In the traditional Jewish society, the child was surrounded by the signs of gender boundaries immediately after birth. It started as early as on the eighth day of the baby’s life when boys were circumcised, while girls not. From that moment on, social markers of gender accompanied Jewish children all the way to the maturity (and obviously after that as well).
We tend to assume that the rules dictated by the gender as well as gender roles in the premodern Jewish society were clear-cut and strict. They defined the expectations of girls and boys and shaped their self-understanding. Boys were expected to study Torah, while girls were told to concentrate on more practical knowledge. Boys played soldiers, and girls were amused by dolls. Boys had very few household duties, and girls had plenty of them. The lives and occupations of boys and girls seemed completely different, even nonintersecting.
However, when looking closer, it turns out that the picture was much more complex and ambiguous. Were the gender roles indeed so strict that all the childhood activities were clearly divided into the ones suitable for boys and the others suitable for girls?
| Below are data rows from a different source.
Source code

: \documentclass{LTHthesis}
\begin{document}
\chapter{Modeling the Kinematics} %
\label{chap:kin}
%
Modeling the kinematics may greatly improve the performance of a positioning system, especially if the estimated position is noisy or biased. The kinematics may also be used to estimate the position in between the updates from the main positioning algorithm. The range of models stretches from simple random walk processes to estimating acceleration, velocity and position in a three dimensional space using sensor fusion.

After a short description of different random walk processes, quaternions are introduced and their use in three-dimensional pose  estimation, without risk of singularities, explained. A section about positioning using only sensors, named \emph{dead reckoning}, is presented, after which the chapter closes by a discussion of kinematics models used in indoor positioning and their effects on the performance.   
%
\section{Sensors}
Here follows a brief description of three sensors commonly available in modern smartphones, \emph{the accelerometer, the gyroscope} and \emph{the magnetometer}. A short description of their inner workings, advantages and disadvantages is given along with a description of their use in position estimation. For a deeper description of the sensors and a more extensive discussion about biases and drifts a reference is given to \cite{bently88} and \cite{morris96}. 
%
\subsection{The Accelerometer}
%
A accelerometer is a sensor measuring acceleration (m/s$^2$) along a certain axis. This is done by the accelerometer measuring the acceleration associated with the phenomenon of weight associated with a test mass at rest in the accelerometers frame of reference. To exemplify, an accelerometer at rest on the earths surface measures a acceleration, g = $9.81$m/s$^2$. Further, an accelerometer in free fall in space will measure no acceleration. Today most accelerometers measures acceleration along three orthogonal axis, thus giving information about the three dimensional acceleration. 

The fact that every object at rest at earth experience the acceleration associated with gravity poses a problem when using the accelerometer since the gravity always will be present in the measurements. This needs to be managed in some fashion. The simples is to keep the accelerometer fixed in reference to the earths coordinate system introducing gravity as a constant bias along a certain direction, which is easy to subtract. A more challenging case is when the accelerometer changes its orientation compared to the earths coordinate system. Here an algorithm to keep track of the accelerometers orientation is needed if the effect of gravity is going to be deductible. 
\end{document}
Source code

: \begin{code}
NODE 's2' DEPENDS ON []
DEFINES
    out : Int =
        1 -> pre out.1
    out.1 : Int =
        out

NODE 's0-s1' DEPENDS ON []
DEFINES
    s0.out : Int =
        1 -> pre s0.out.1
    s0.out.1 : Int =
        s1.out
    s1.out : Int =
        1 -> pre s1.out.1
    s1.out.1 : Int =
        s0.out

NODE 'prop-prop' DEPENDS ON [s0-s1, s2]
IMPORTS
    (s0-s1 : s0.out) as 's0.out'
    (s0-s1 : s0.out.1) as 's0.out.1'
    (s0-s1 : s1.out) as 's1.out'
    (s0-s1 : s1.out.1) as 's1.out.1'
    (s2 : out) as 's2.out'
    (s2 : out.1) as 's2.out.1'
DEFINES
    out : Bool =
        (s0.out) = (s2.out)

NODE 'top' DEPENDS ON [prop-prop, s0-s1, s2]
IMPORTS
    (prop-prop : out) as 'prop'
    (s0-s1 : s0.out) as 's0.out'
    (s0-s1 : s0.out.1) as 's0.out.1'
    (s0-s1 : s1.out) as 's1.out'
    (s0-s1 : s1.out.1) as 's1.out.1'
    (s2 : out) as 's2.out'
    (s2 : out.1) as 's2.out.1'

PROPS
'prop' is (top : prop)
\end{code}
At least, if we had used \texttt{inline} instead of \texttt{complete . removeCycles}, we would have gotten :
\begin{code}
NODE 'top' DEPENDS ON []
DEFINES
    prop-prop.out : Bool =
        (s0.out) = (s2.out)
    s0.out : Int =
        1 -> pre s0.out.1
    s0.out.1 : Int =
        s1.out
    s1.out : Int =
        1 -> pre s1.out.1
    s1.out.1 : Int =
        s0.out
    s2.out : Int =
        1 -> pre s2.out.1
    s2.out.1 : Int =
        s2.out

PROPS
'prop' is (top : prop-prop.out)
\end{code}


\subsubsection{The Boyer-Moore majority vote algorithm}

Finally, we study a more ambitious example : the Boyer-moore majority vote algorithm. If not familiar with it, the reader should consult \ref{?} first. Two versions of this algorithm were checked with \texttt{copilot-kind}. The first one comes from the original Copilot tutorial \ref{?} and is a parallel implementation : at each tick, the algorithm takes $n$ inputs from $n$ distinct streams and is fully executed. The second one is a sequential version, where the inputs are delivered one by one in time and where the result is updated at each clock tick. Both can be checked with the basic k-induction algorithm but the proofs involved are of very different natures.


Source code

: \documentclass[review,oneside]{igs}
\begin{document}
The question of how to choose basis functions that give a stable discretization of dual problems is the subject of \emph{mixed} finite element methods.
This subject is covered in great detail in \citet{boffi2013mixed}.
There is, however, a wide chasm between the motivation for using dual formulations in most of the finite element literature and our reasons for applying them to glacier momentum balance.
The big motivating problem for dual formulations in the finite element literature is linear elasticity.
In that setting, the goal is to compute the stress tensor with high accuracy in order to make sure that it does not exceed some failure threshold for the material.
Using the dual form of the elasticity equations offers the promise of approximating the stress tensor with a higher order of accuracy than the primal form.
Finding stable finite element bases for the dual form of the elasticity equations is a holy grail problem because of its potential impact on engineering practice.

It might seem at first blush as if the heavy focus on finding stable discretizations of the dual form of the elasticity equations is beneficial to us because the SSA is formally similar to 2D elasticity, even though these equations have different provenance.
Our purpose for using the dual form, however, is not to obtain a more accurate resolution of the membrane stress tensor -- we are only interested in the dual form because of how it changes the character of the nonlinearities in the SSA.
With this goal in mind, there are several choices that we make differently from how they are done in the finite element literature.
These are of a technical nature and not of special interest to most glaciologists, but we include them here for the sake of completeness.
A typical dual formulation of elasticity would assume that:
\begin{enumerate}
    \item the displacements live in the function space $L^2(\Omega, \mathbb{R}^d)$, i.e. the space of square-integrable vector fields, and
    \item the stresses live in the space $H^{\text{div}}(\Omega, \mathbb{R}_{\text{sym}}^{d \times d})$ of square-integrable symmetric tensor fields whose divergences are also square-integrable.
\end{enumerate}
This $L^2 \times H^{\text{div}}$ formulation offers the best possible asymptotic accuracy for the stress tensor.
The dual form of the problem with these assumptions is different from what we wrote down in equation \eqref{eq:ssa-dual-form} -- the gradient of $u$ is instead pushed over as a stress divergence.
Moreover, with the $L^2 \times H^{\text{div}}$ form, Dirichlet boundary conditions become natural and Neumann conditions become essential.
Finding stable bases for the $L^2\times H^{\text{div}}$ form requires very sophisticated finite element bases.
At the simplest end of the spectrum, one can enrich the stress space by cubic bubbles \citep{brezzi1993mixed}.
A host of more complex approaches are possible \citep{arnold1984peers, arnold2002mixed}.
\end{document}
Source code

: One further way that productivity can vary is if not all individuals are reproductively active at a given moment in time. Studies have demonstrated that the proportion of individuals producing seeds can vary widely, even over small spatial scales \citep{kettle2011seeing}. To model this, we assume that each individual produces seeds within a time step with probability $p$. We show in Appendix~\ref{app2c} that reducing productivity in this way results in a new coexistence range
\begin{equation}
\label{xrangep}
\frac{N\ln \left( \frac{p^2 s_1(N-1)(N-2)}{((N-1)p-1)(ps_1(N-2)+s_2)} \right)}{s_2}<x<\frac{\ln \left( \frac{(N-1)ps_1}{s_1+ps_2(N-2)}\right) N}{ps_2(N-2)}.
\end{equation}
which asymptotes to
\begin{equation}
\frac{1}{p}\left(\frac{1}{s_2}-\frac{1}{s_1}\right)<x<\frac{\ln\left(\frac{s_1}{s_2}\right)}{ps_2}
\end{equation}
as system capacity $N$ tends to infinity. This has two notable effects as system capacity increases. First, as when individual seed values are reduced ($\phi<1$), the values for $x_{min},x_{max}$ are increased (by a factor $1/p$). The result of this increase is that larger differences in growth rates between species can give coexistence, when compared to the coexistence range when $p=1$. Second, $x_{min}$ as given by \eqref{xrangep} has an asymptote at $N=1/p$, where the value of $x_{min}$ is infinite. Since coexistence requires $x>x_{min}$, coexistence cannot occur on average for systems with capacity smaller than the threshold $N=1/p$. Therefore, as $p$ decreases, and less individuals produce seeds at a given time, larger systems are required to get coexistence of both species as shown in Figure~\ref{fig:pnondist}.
Did children enjoy almost no communication with the opposite sex and experience complete gender separation? And last, but not least — were the children happy with their gender roles or did they make attempts to transgress gender boundaries?
The paper is going to answer those questions and explore how the gender paradigm in respect to children functioned in the Jewish society of the Russian Empire in the 19th and early 20th centuries. It reveals the complexity of gender constructions and their astatic and flexible character, which allowed them to respond to the different life situations and to adapt to the changing reality.